Она замолчала. Мужчина ждал. За дверью внучка холодно просчитывала: может, пора впорхнуть с милым щебетанием о том, что обед почти готов и пирог будет такая прелесть!.. Но молодой женщине было интересно, что ответит бабушка своему потрепанному кавалеру.
— Я много слышала о «Заморских пряностях». Говорили, что все, кто служит в этом торговом доме, — одна семья, сплоченная, как… как пиратская команда! Они и начинали с морского разбоя, еще в Огненные Времена. Мужчины этой семьи пересекают моря, сражаются с пиратами и дикими племенами, держат в кулаке отчаянных наемных головорезов, строят склады, огромные, как дворцы, и кипящие жизнью, как развороченные муравейники. У них общая цель — ну, пусть нажива, зато эта цель не дает закиснуть душе. А женщины не убивают время вышиванием, поджидая из похода своих повелителей. Женщины — душа и мозг торгового дома! Если мужчины — воины, то женщины — полководцы! Определить стратегию торговли — это наше! Расхвалить товар крупным закупщикам — это наше! Привлечь нужных людей на сторону «Заморских пряностей» — это тоже мы! А главное — мы ведем счетные книги. А для меня с детства цифры были как живые… так и ластились к пальцам, когда я вела подсчеты. Не богатство разлучило нас, милый, хотя жених говорил как раз о богатстве. Нет, я польстилась на заманчивое дело для рук и души! Сначала меня в семье не воспринимали всерьез — так, пирожное с кремом, изящное украшение для дома. Ошибались они, очень ошибались! Как я оттеснила свекровь от счетных книг — это была эпопея!

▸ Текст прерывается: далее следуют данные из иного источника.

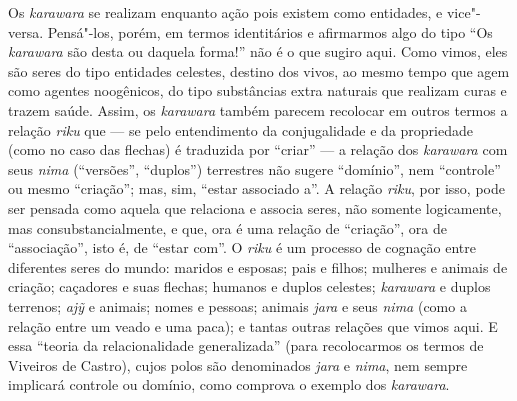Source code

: Os \emph{karawara} se realizam enquanto ação pois existem como
entidades, e vice"-versa. Pensá"-los, porém, em termos identitários e
afirmarmos algo do tipo ``Os \emph{karawara} são desta ou daquela forma!''
não é o que sugiro aqui. Como vimos, eles são seres do tipo entidades
celestes, destino dos vivos, ao mesmo tempo que agem como agentes
noogênicos, do tipo substâncias extra naturais que realizam curas e
trazem saúde. Assim, os \emph{karawara} também parecem recolocar em
outros termos a relação \emph{riku} que --- se pelo entendimento da
conjugalidade e da propriedade (como no caso das flechas) é traduzida
por ``criar'' --- a relação dos \emph{karawara} com seus \emph{nima}
(``versões'', ``duplos'') terrestres não sugere ``domínio'', nem ``controle'' ou
mesmo ``criação''; mas, sim, ``estar associado a''. A relação \emph{riku},
por isso, pode ser pensada como aquela que relaciona e associa seres,
não somente logicamente, mas consubstancialmente, e que, ora é uma
relação de ``criação'', ora de ``associação'', isto é, de ``estar com''. O
\emph{riku} é um processo de cognação entre diferentes seres do mundo:
maridos e esposas; pais e filhos; mulheres e animais de criação;
caçadores e suas flechas; humanos e duplos celestes; \emph{karawara} e
duplos terrenos; \emph{ajỹ} e animais; nomes e pessoas; animais
\emph{jara} e seus \emph{nima} (como a relação entre um veado e uma
paca); e tantas outras relações que vimos aqui. E essa ``teoria da
relacionalidade generalizada'' (para recolocarmos os termos de Viveiros
de Castro), cujos polos são denominados \emph{jara} e \emph{nima}, nem
sempre implicará controle ou domínio, como comprova o exemplo dos
\emph{karawara}.

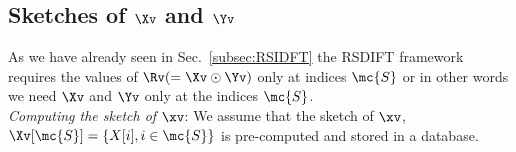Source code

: \begin{enumerate}
\subsection{Sketches of $\Xv$ and $\Yv$} 
\label{subsec:skteches}		 
 As we have already seen in Sec.~\ref{subsec:RSIDFT} the RSDIFT framework requires the values of $\Rv(=\Xv\odot \Yv)$ only at indices $\mc{S}$ or in other words we need $\Xv$ and $\Yv$ only at the indices $\mc{S}$. \\
% 

\textit{Computing the sketch of $\xv$}: We assume that the sketch of $\xv$, $ \Xv[\mc{S}]= \{X[i],i\in \mc{S}\}$ is pre-computed and stored in a database.  \\


\end{enumerate}
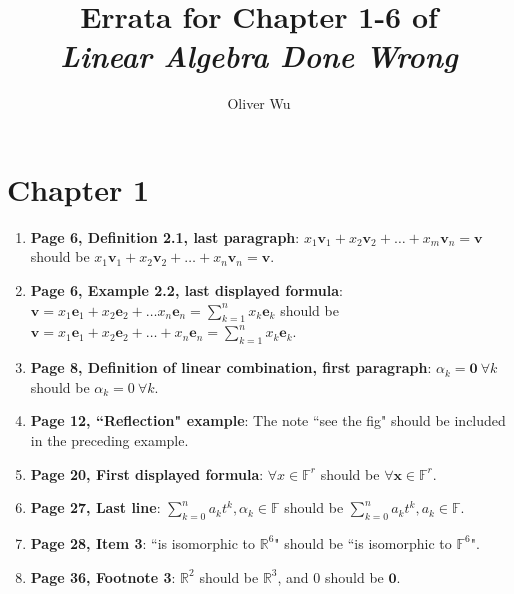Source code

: \documentclass{article}
\title{Errata for Chapter 1-6 of \\ {\it Linear Algebra Done Wrong}}
\author{Oliver Wu}
\begin{document}
\maketitle

\section*{Chapter 1}
\begin{enumerate}[leftmargin=*]
    \item \textbf{Page 6, Definition 2.1, last paragraph}: 
          $x_{1}\mathbf{v}_{1}+x_{2}\mathbf{v}_{2}+\ldots+x_{m}\mathbf{v}_{n}=\mathbf{v}$ should be 
          $x_{1}\mathbf{v}_{1}+x_{2}\mathbf{v}_{2}+\ldots+x_{n}\mathbf{v}_{n}=\mathbf{v}$.
    
    \item \textbf{Page 6, Example 2.2, last displayed formula}: 
          $\mathbf{v}=x_1\mathbf{e}_1+x_2\mathbf{e}_2+\ldots x_n\mathbf{e}_n=\sum_{k=1}^nx_k\mathbf{e}_k$ should be 
          $\mathbf{v}=x_1\mathbf{e}_1+x_2\mathbf{e}_2+\ldots +x_n\mathbf{e}_n=\sum_{k=1}^nx_k\mathbf{e}_k$.
    
    \item \textbf{Page 8, Definition of linear combination, first paragraph}: 
          $\alpha_{k}=\mathbf{0}\ \forall k$ should be $\alpha_{k}=0\ \forall k$.
    
    \item \textbf{Page 12, ``Reflection" example}: 
          The note ``see the fig" should be included in the preceding example.
    
    \item \textbf{Page 20, First displayed formula}: 
          $\forall {x}\in\mathbb{F}^r$ should be $\forall \mathbf{x}\in\mathbb{F}^r$.
    
    \item \textbf{Page 27, Last line}: 
          $\sum_{k=0}^{n}a_{k}t^{k},\alpha_{k}\in\mathbb{F}$ should be 
          $\sum_{k=0}^{n}a_{k}t^{k},a_{k}\in\mathbb{F}$.
    
    \item \textbf{Page 28, Item 3}: 
          ``is isomorphic to $\mathbb{R}^6$" should be ``is isomorphic to $\mathbb{F}^6$".
    
    \item \textbf{Page 36, Footnote 3}: 
          $\mathbb{R}^2$ should be $\mathbb{R}^3$, and $0$ should be $\mathbf{0}$.
\end{enumerate}
\end{document}
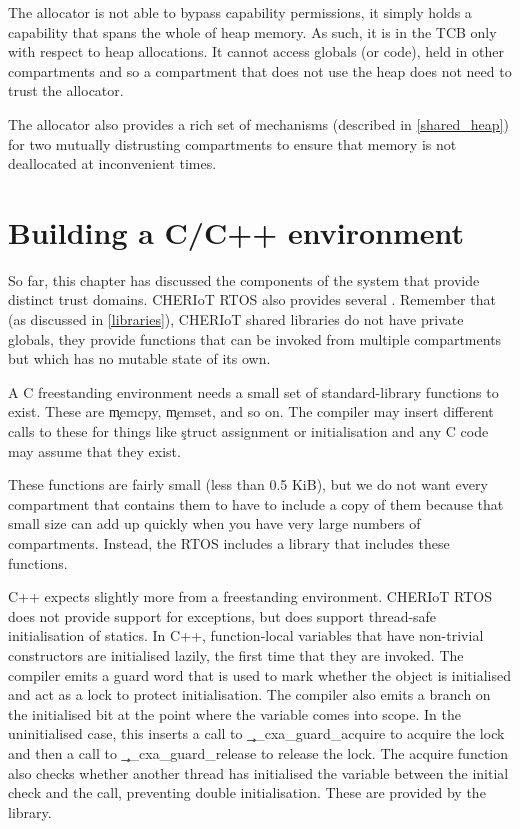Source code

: The allocator is not able to bypass capability permissions, it simply holds a capability that spans the whole of heap memory.
As such, it is in the TCB only with respect to heap allocations.
It cannot access globals (or code), held in other compartments and so a compartment that does not use the heap does not need to trust the allocator.

The allocator also provides a rich set of mechanisms (described in \ref{shared_heap}) for two mutually distrusting compartments to ensure that memory is not deallocated at inconvenient times.

\section{Building a C/C++ environment}

So far, this chapter has discussed the components of the system that provide distinct trust domains.
CHERIoT RTOS also provides several .
Remember that (as discussed in \ref{libraries}), CHERIoT shared libraries do not have private globals, they provide functions that can be invoked from multiple compartments but which has no mutable state of its own.

A C freestanding environment needs a small set of standard-library functions to exist.
These are \c{memcpy}, \c{memset}, and so on.
The compiler may insert different calls to these for things like \c{struct} assignment or initialisation and any C code may assume that they exist.

These functions are fairly small (less than 0.5 KiB), but we do not want every compartment that contains them to have to include a copy of them because that small size can add up quickly when you have very large numbers of compartments.
Instead, the RTOS includes a  library that includes these functions.

C++ expects slightly more from a freestanding environment.
CHERIoT RTOS does not provide support for exceptions, but does support thread-safe initialisation of statics.
In C++, function-local  variables that have non-trivial constructors are initialised lazily, the first time that they are invoked.
The compiler emits a guard word that is used to mark whether the object is initialised and act as a lock to protect initialisation.
The compiler also emits a branch on the initialised bit at the point where the variable comes into scope.
In the uninitialised case, this inserts a call to \c{__cxa_guard_acquire} to acquire the lock and then a call to \c{__cxa_guard_release} to release the lock.
The acquire function also checks whether another thread has initialised the variable between the initial check and the call, preventing double initialisation.
These are provided by the  library.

За дверью хмуро улыбнулась внучка. Уж она-то не считала Науфину изящным украшением для дома! Ее бабулечку-лапулечку поставь командовать отрядом наемников — через год она завоюет королевство, а через пять лет превратит его в империю! И что самое обидное, Ауриви прекрасно понимает, почему бабулечка едет с ними в Джангаш. Старый Сауфест приставил няньку к двоим несмышленышам! Как будто они с Зарлеком сами не справились бы с делами!
— Ну так что же? — спросил Фержен мягко. — Ты счастлива?
— Да, — сразу ответила женщина. Помолчала и повторила менее уверенно: — Да, наверное… У меня есть дело, меня уважают, я нужна семье. Только иногда устаешь. И появляются сомнения: а зачем все это? Да еще молодежь подрастает такая шустрая! Вот хоть внучка моя, Ауриви. Люблю ее, горжусь ею, вылитая я в молодости! Но иной раз бывает страшновато. Будто лежит на солнышке киска, прелестный ласковый кусочек меха, мурлычет… но горе крысе, которая высунется из норы неподалеку от этой милой кисоньки!.. Впрочем, что это я все о своих делах? Ты-то как жил, Перекати-поле? Счастлив?
— Я? Без моей девочки? Да ни мгновения!
— Ой, неправда, Фержен!
— Ну… неправда. Но вот гляжу на тебя — и понимаю, что почти сорок лет не жил вовсе. Ждал тебя. Ты нужна мне, как же я, дурак, до сих пор этого не понял! Почему не нашел тебя, не увез из того чужого дома… от мужа, не от мужа — плевать!..
«Так бы тебя и впустили наши охранники!» — молча негодовала за дверью Ауриви.
— А хочешь — сейчас? — вдохновенно продолжал капитан. — Бросай все эти дорогие висюльки, пусть в них внучка красуется! Я укутаю тебя в мой плащ, возьму на руки и унесу на борт «Шустрой красотки». В Шаугосе у меня, конечно, не дворец, но мы будем вместе. Разве не этого не хватало нам, как воздуха, как солнца — да, любовь моя?
Ауриви сжала кулачки так, что ногти впились в нежные ладошки. И представила себе, как этими самыми ногтями впивается в физиономию обтрепанного проходимца. Вот тут бы и войти, вмешаться! Но бабушка ответила разумно и достойно:
— Нет, милый, мы оба уже стары. Подумай, я выдала замуж внучку! Конечно, ты взволнован встречей, но, уверяю тебя, к вечеру это пройдет. А сейчас, извини, мне пора идти, а то мои домашние уже, наверное, беспокоятся: куда бабушка пропала!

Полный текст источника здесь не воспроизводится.